"Dadah paman, dadah Oskar, sampai jumpa besok!" teriak Ebra setelah turun dari mobil. Dia kini berada di depan pintu gerbang rumah bersama bibi pengasuh untuk melihat kepergian Oskar.
"Dadah Ebra, jangan lupa besok aku dan mommy akan menjemputmu pergi membeli kado untuk Lily!" jawab Oskar dari dalam mobil. Sementara Louise, dia hanya tersenyum sambil melambaikan tangannya, kemudian melanjutkan perjalanan.
Ebra segera masuk ke dalam rumah setelah melihat mobil Louise menjauh.
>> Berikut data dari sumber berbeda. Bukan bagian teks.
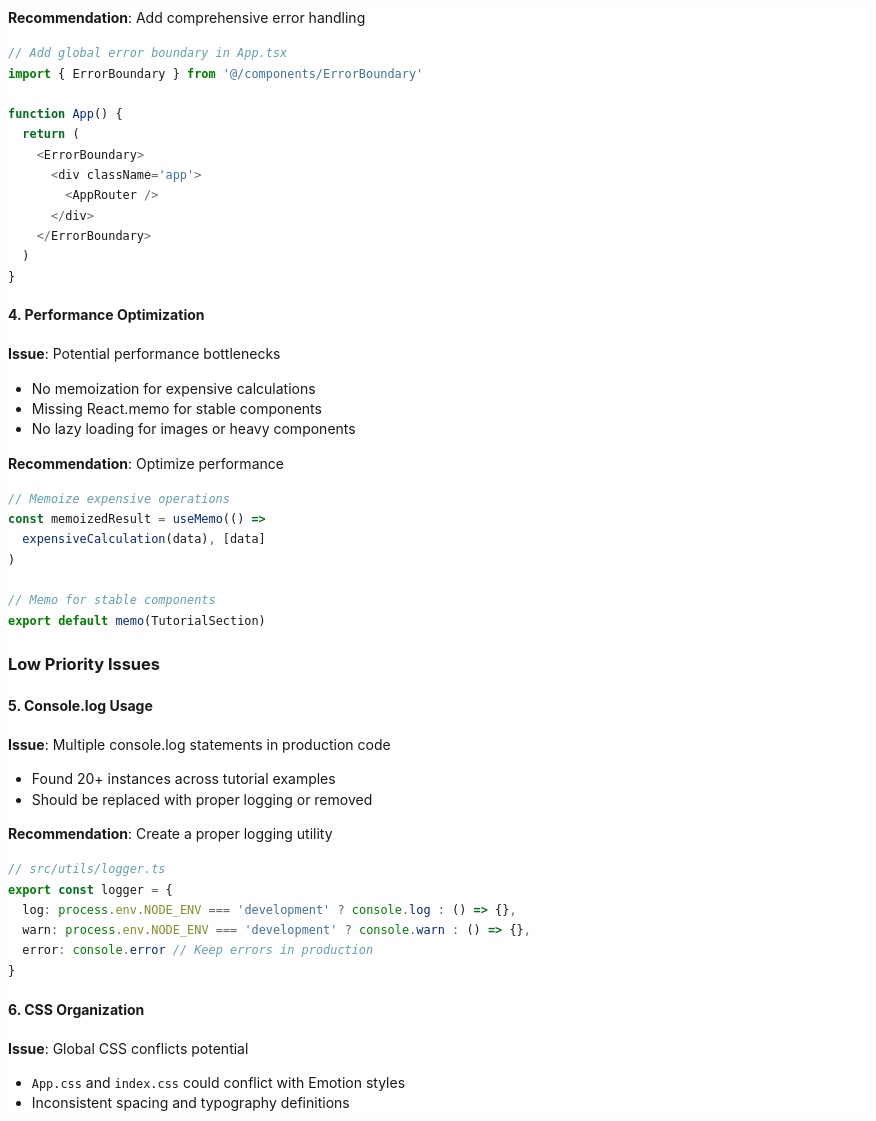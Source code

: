 **Recommendation**: Add comprehensive error handling
```typescript
// Add global error boundary in App.tsx
import { ErrorBoundary } from '@/components/ErrorBoundary'

function App() {
  return (
    <ErrorBoundary>
      <div className='app'>
        <AppRouter />
      </div>
    </ErrorBoundary>
  )
}
```

#### 4. Performance Optimization
**Issue**: Potential performance bottlenecks
- No memoization for expensive calculations
- Missing React.memo for stable components
- No lazy loading for images or heavy components

**Recommendation**: Optimize performance
```typescript
// Memoize expensive operations
const memoizedResult = useMemo(() => 
  expensiveCalculation(data), [data]
)

// Memo for stable components
export default memo(TutorialSection)
```

### Low Priority Issues

#### 5. Console.log Usage
**Issue**: Multiple console.log statements in production code
- Found 20+ instances across tutorial examples
- Should be replaced with proper logging or removed

**Recommendation**: Create a proper logging utility
```typescript
// src/utils/logger.ts
export const logger = {
  log: process.env.NODE_ENV === 'development' ? console.log : () => {},
  warn: process.env.NODE_ENV === 'development' ? console.warn : () => {},
  error: console.error // Keep errors in production
}
```

#### 6. CSS Organization
**Issue**: Global CSS conflicts potential
- `App.css` and `index.css` could conflict with Emotion styles
- Inconsistent spacing and typography definitions
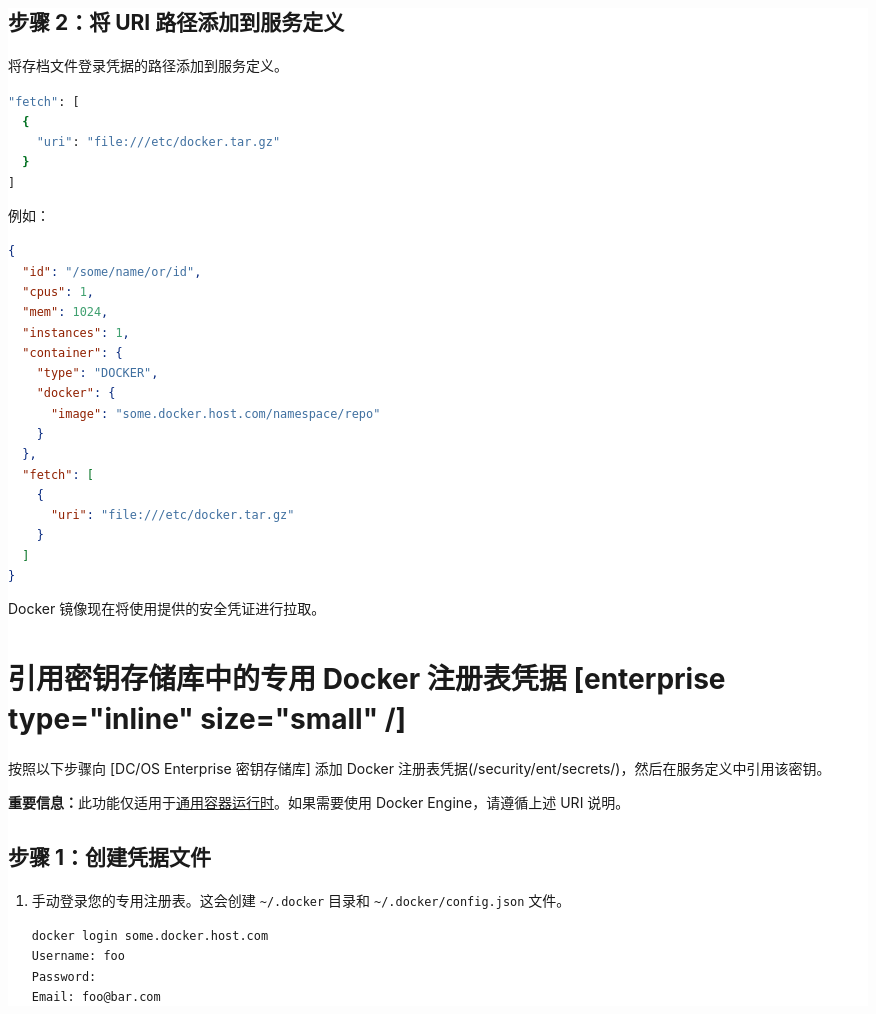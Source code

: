
## 步骤 2：将 URI 路径添加到服务定义

将存档文件登录凭据的路径添加到服务定义。

  ```bash
  "fetch": [
    {
      "uri": "file:///etc/docker.tar.gz"
    }
  ]
  ```

  例如：

  ```json
  {  
    "id": "/some/name/or/id",
    "cpus": 1,
    "mem": 1024,
    "instances": 1,
    "container": {
      "type": "DOCKER",
      "docker": {
        "image": "some.docker.host.com/namespace/repo"
      }
    },
    "fetch": [
      {
        "uri": "file:///etc/docker.tar.gz"
      }
    ]
  }
  ```

Docker 镜像现在将使用提供的安全凭证进行拉取。

<a name="secret-store-instructions"></a>
# 引用密钥存储库中的专用 Docker 注册表凭据 [enterprise type="inline" size="small" /]

按照以下步骤向 [DC/OS Enterprise 密钥存储库] 添加 Docker 注册表凭据(/security/ent/secrets/)，然后在服务定义中引用该密钥。

<p class="message--important"><strong>重要信息：</strong>此功能仅适用于<a href="//deploying-services/containerizers/ucr/">通用容器运行时</a>。如果需要使用 Docker Engine，请遵循上述 URI 说明。</p>

## 步骤 1：创建凭据文件

1. 手动登录您的专用注册表。这会创建 `~/.docker` 目录和 `~/.docker/config.json` 文件。

    ```bash
    docker login some.docker.host.com
    Username: foo
    Password:
    Email: foo@bar.com
    ```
Sesampainya di dalam, Ebra menceritakan semuanya kepada sang bibi dengan penuh suka cita. Tak hanya sampai disitu, dia juga bergegas membersihkan diri dan menelepon ibunya untuk menceritakan pengalamannya hari ini .
"Siapa Lily, apa dia teman sekelasmu?" tanya Louise kepada Oskar di dalam mobil.
"Iya, dia temanku. Dia akan berulang tahun besok lusa. Paman, apa hadiah yang cocok untuk perempuan?" tanya Oskar.
"Kau bisa memberikan sesuatu yang umumnya disukai perempuan," jawab Louise.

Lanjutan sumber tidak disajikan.